__Activity__: Below are several entries. Transcribe exactly those lines that fall from the one with "</owl:NamedIndividual>" through the one with "More information can", end lines included.

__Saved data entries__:
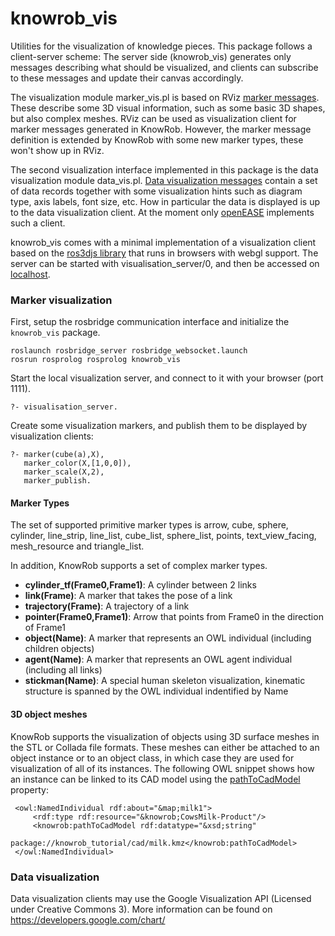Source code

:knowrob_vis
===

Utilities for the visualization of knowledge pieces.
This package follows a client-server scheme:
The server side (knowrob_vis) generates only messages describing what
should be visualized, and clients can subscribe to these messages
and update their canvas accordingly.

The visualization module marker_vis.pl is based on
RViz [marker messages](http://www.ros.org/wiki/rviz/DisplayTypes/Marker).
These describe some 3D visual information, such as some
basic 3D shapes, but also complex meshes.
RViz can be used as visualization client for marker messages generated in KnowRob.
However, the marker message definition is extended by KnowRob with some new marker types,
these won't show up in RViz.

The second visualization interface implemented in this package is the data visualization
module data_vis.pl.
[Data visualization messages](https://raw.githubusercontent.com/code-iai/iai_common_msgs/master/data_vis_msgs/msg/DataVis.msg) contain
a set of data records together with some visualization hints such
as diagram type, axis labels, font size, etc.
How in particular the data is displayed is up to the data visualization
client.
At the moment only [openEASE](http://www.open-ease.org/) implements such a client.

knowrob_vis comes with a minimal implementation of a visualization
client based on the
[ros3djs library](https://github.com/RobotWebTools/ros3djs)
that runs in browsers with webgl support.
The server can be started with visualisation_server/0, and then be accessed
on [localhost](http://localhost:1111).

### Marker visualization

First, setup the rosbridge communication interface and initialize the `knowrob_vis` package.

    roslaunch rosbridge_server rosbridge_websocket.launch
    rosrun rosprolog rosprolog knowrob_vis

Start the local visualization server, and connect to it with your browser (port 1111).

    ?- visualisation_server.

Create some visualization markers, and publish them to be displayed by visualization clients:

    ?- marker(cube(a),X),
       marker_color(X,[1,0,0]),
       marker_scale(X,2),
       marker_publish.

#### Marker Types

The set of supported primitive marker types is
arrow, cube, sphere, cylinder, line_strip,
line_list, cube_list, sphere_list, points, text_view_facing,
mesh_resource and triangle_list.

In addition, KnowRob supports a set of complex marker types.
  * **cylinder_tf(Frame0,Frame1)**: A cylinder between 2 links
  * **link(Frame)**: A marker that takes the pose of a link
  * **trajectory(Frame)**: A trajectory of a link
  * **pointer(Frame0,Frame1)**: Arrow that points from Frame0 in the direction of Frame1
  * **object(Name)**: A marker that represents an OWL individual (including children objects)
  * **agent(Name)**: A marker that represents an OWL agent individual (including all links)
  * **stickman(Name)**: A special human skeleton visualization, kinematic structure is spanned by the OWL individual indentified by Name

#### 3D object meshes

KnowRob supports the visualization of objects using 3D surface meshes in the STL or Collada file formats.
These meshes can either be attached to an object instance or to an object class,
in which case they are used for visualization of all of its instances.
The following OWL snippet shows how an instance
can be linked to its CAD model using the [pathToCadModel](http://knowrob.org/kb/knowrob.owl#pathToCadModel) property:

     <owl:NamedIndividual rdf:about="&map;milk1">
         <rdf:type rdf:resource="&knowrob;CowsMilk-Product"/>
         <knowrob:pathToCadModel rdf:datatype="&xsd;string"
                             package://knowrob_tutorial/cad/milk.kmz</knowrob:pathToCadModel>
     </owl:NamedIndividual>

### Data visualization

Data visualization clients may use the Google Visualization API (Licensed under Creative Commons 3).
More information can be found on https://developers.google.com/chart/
* * *
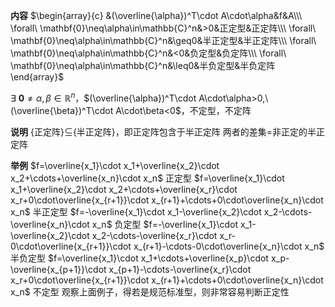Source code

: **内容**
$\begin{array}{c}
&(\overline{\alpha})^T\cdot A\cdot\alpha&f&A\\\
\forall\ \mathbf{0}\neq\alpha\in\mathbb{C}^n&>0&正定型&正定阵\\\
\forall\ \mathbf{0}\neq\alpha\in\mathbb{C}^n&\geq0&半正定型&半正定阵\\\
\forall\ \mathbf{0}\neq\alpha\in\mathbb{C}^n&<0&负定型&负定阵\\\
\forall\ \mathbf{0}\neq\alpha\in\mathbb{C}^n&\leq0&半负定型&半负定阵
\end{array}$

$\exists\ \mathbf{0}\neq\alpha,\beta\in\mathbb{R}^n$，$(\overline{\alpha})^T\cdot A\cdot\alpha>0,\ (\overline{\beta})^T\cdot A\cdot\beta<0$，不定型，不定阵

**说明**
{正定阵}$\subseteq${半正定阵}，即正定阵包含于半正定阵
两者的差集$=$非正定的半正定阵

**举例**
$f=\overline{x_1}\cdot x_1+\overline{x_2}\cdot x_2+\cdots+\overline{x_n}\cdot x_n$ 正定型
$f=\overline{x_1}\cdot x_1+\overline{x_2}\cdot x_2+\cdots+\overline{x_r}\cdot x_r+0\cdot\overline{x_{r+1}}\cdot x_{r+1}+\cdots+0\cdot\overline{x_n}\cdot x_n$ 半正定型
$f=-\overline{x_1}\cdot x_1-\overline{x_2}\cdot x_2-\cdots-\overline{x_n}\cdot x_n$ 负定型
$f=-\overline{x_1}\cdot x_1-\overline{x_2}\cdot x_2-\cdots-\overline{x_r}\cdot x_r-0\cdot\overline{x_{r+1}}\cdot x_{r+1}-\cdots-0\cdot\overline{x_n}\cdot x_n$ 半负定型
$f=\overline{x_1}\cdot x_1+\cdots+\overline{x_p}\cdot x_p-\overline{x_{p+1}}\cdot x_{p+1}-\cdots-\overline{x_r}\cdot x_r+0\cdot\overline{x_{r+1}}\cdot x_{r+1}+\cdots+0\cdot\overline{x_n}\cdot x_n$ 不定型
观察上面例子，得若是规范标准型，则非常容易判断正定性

__Exercise response__:
     </owl:NamedIndividual>

### Data visualization

Data visualization clients may use the Google Visualization API (Licensed under Creative Commons 3).
More information can be found on https://developers.google.com/chart/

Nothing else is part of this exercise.